I may have set out for St M's sleepily because it's part of my job to be there, but while there I met God in so many people, was challenged by the Word and shared in an amazing meal.
Good enough reasons to get up, even when the clocks have sprung forward!

Saturday, March 24, 2007

Revgalblogpal Friday Five: River in the Desert Edition

I'm very tired today (sat up way too late last night, exalting with HS) so this is a lovely exercise to do, while I muster my resources. Thanks to Songbird for the impetus to reflect on what refreshes

I am about to do a new thing; now it springs forth, do you not perceive it? I will make a way in the wilderness and rivers in the desert. Isaiah 43:19, NRSV As we near the end of the long journey toward Easter, a busy time for pastors and layfolk alike, I ponder the words of Isaiah and the relief and refreshment of a river in the desert. For this Friday Five, name five practices, activities, people or _____ (feel free to fill in something I may be forgetting) that for you are rivers in the desert.

1. Music - obvious, but the most constantly restoring thing I know. As I type, I'm listening to the CD that HS gave me for Mothering Sunday - Samuel Barber Violin Concerto, Piano Concerto and (of course) the Adagio for Strings. I can feel the exhaustion slipping from me. Listening to music in a deep and bubbly bath, with a drink at hand refines the process still further - but maybe I'm being too demanding!
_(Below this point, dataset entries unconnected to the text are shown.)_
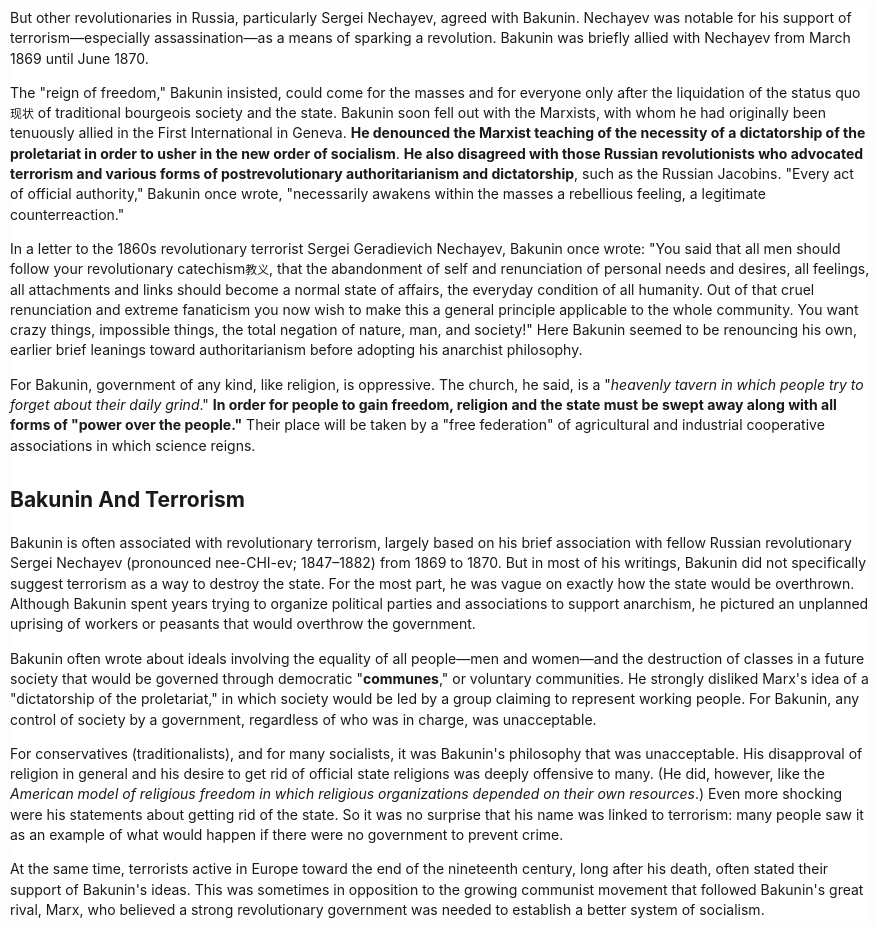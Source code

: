 But other revolutionaries in Russia, particularly Sergei Nechayev, agreed with Bakunin. Nechayev was notable for his support of terrorism—especially assassination—as a means of sparking a revolution. Bakunin was briefly allied with Nechayev from March 1869 until June 1870.

The "reign of freedom," Bakunin insisted, could come for the masses and for everyone only after the liquidation of the status quo`现状` of traditional bourgeois society and the state. Bakunin soon fell out with the Marxists, with whom he had originally been tenuously allied in the First International in Geneva. **He denounced the Marxist teaching of the necessity of a dictatorship of the proletariat in order to usher in the new order of socialism**. **He also disagreed with those Russian revolutionists who advocated terrorism and various forms of postrevolutionary authoritarianism and dictatorship**, such as the Russian Jacobins. "Every act of official authority," Bakunin once wrote, "necessarily awakens within the masses a rebellious feeling, a legitimate counterreaction."

In a letter to the 1860s revolutionary terrorist Sergei Geradievich Nechayev, Bakunin once wrote: "You said that all men should follow your revolutionary catechism`教义`, that the abandonment of self and renunciation of personal needs and desires, all feelings, all attachments and links should become a normal state of affairs, the everyday condition of all humanity. Out of that cruel renunciation and extreme fanaticism you now wish to make this a general principle applicable to the whole community. You want crazy things, impossible things, the total negation of nature, man, and society!" Here Bakunin seemed to be renouncing his own, earlier brief leanings toward authoritarianism before adopting his anarchist philosophy.

For Bakunin, government of any kind, like religion, is oppressive. The church, he said, is a "*heavenly tavern in which people try to forget about their daily grind*." **In order for people to gain freedom, religion and the state must be swept away along with all forms of "power over the people."** Their place will be taken by a "free federation" of agricultural and industrial cooperative associations in which science reigns.

## Bakunin And Terrorism

Bakunin is often associated with revolutionary terrorism, largely based on his brief association with fellow Russian revolutionary Sergei Nechayev (pronounced nee-CHI-ev; 1847–1882) from 1869 to 1870. But in most of his writings, Bakunin did not specifically suggest terrorism as a way to destroy the state. For the most part, he was vague on exactly how the state would be overthrown. Although Bakunin spent years trying to organize political parties and associations to support anarchism, he pictured an unplanned uprising of workers or peasants that would overthrow the government.

Bakunin often wrote about ideals involving the equality of all people—men and women—and the destruction of classes in a future society that would be governed through democratic "**communes**," or voluntary communities. He strongly disliked Marx's idea of a "dictatorship of the proletariat," in which society would be led by a group claiming to represent working people. For Bakunin, any control of society by a government, regardless of who was in charge, was unacceptable.

For conservatives (traditionalists), and for many socialists, it was Bakunin's philosophy that was unacceptable. His disapproval of religion in general and his desire to get rid of official state religions was deeply offensive to many. (He did, however, like the *American model of religious freedom in which religious organizations depended on their own resources*.) Even more shocking were his statements about getting rid of the state. So it was no surprise that his name was linked to terrorism: many people saw it as an example of what would happen if there were no government to prevent crime.

At the same time, terrorists active in Europe toward the end of the nineteenth century, long after his death, often stated their support of Bakunin's ideas. This was sometimes in opposition to the growing communist movement that followed Bakunin's great rival, Marx, who believed a strong revolutionary government was needed to establish a better system of socialism.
If energy levels are better, then music-making myself is yet more restorative,- though the reality of my performance may not always satisfy me, the very act (particularly of singing) makes an enormous difference.

2. Fresh flowers. If I'm having a wearing week, then a bunch of daffodils in the sitting room lifts everything.

3. Walking with the dogs on the hills around Cheltenham, or better still by water - best of all, the sea. It's perfect with someone with whom I can be silent , or on my own. Even manic extroverts need this. It doesn't mean I'm sad or sulking!

4. Hugs from people I love (ideally from one of my 6ft, HS does a particularly satisfying version but I'll take any that are offered, and feel so much healthier as a result)

5. Those friends who are best at distentangling me and restoring my
perspective. You know who you are,- I hope you also know how often
your words and presence bless and transform me.

Do you hear the people sing?

Alongside all the everyday necessities of a busy parish preparing for Holy Week, this week has been dominated for the GoodinParts household by a production of Les Miserables at school.
The biennial musical is a major highlight of Burford life, and it has always been hugely signficiant for my offspring as they've made their way up the school, from chorus in Oliver through minor principal roles. 2 years ago, they offered Jesus Christ Superstar in the week before Holy Week, and its songs provided a constant soundtrack for me as we followed the way of the cross.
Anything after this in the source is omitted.